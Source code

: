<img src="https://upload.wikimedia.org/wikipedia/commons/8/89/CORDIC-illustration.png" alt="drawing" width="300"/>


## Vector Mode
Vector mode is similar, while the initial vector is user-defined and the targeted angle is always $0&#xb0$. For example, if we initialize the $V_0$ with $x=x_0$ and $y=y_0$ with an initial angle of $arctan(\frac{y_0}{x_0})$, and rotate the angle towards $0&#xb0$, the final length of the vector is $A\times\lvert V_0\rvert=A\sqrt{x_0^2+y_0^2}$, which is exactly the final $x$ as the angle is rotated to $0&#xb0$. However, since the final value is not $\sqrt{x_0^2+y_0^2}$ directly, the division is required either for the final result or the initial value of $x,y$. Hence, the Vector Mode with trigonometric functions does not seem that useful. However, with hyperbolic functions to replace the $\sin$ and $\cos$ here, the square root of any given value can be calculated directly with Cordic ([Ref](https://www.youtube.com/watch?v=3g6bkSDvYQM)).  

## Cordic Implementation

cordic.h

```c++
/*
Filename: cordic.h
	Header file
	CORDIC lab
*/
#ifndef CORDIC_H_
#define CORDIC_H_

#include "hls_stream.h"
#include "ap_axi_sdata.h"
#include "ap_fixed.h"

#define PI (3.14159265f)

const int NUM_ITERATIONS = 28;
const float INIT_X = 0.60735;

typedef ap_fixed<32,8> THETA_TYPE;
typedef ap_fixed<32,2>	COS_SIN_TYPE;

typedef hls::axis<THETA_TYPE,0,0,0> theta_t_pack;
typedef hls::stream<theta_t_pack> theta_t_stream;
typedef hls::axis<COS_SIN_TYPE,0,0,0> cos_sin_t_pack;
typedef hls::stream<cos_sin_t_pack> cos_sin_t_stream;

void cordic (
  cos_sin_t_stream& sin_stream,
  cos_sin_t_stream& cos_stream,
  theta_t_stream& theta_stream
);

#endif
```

WORK ITEM: Return all of the data word for word.

TASK ANSWER:
Source code

:<img src="https://upload.wikimedia.org/wikipedia/commons/8/89/CORDIC-illustration.png" alt="drawing" width="300"/>


## Vector Mode
Vector mode is similar, while the initial vector is user-defined and the targeted angle is always $0&#xb0$. For example, if we initialize the $V_0$ with $x=x_0$ and $y=y_0$ with an initial angle of $arctan(\frac{y_0}{x_0})$, and rotate the angle towards $0&#xb0$, the final length of the vector is $A\times\lvert V_0\rvert=A\sqrt{x_0^2+y_0^2}$, which is exactly the final $x$ as the angle is rotated to $0&#xb0$. However, since the final value is not $\sqrt{x_0^2+y_0^2}$ directly, the division is required either for the final result or the initial value of $x,y$. Hence, the Vector Mode with trigonometric functions does not seem that useful. However, with hyperbolic functions to replace the $\sin$ and $\cos$ here, the square root of any given value can be calculated directly with Cordic ([Ref](https://www.youtube.com/watch?v=3g6bkSDvYQM)).  

## Cordic Implementation

cordic.h

```c++
/*
Filename: cordic.h
	Header file
	CORDIC lab
*/
#ifndef CORDIC_H_
#define CORDIC_H_

#include "hls_stream.h"
#include "ap_axi_sdata.h"
#include "ap_fixed.h"

#define PI (3.14159265f)

const int NUM_ITERATIONS = 28;
const float INIT_X = 0.60735;

typedef ap_fixed<32,8> THETA_TYPE;
typedef ap_fixed<32,2>	COS_SIN_TYPE;

typedef hls::axis<THETA_TYPE,0,0,0> theta_t_pack;
typedef hls::stream<theta_t_pack> theta_t_stream;
typedef hls::axis<COS_SIN_TYPE,0,0,0> cos_sin_t_pack;
typedef hls::stream<cos_sin_t_pack> cos_sin_t_stream;

void cordic (
  cos_sin_t_stream& sin_stream,
  cos_sin_t_stream& cos_stream,
  theta_t_stream& theta_stream
);

#endif
```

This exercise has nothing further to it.